*Task objective*: Retype each line of the data below exactly, beginning with the first and ending with the one that contains "- python.el contient la config liée à python.". Pictures do not belong in the copy.

Data section below:

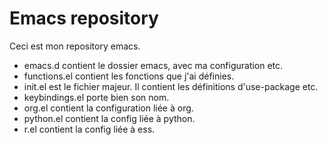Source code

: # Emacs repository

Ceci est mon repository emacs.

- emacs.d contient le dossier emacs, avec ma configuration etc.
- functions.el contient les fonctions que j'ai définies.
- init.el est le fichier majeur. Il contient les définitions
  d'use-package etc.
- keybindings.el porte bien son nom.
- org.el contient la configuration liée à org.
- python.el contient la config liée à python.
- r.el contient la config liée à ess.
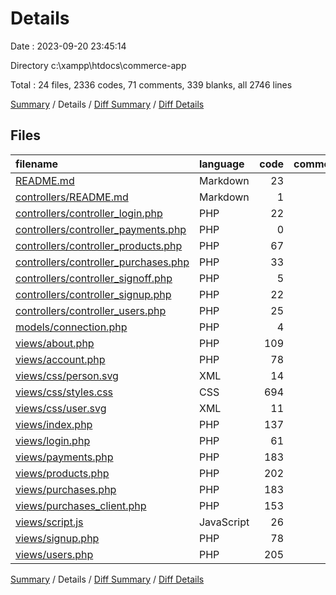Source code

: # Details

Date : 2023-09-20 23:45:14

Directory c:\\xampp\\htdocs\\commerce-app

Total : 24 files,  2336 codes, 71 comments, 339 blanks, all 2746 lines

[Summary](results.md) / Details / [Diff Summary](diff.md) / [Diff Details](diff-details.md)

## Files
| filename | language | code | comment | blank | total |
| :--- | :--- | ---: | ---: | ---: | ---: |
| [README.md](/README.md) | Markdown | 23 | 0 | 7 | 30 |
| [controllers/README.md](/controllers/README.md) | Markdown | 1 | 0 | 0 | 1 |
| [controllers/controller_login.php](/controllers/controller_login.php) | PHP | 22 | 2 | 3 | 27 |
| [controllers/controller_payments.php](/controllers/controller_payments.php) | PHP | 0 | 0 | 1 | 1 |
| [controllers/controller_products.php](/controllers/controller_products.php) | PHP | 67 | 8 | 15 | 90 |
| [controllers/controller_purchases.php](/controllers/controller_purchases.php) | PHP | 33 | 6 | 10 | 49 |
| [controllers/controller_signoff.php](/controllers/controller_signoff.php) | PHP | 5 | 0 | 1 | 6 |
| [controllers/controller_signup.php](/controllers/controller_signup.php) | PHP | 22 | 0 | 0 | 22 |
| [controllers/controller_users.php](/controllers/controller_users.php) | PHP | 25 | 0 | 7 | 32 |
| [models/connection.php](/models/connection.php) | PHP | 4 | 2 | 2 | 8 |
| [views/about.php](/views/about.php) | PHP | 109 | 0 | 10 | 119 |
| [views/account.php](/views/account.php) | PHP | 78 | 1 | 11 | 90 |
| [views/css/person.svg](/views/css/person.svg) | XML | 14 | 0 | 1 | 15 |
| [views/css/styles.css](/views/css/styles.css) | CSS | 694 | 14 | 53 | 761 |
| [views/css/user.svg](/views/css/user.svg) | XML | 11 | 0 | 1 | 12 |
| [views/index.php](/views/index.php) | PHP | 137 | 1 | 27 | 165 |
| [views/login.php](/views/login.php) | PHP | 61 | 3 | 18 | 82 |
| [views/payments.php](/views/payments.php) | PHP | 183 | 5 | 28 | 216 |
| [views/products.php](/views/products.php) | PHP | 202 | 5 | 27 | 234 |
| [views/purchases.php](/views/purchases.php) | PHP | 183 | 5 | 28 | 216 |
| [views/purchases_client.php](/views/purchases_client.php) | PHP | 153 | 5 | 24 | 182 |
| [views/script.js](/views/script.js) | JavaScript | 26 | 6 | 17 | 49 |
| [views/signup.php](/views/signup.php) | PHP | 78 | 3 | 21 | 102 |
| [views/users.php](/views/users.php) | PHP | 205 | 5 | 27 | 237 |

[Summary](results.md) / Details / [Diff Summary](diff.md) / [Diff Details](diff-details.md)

End of Data section.

*Result*:
Source code

: # Emacs repository

Ceci est mon repository emacs.

- emacs.d contient le dossier emacs, avec ma configuration etc.
- functions.el contient les fonctions que j'ai définies.
- init.el est le fichier majeur. Il contient les définitions
  d'use-package etc.
- keybindings.el porte bien son nom.
- org.el contient la configuration liée à org.
- python.el contient la config liée à python.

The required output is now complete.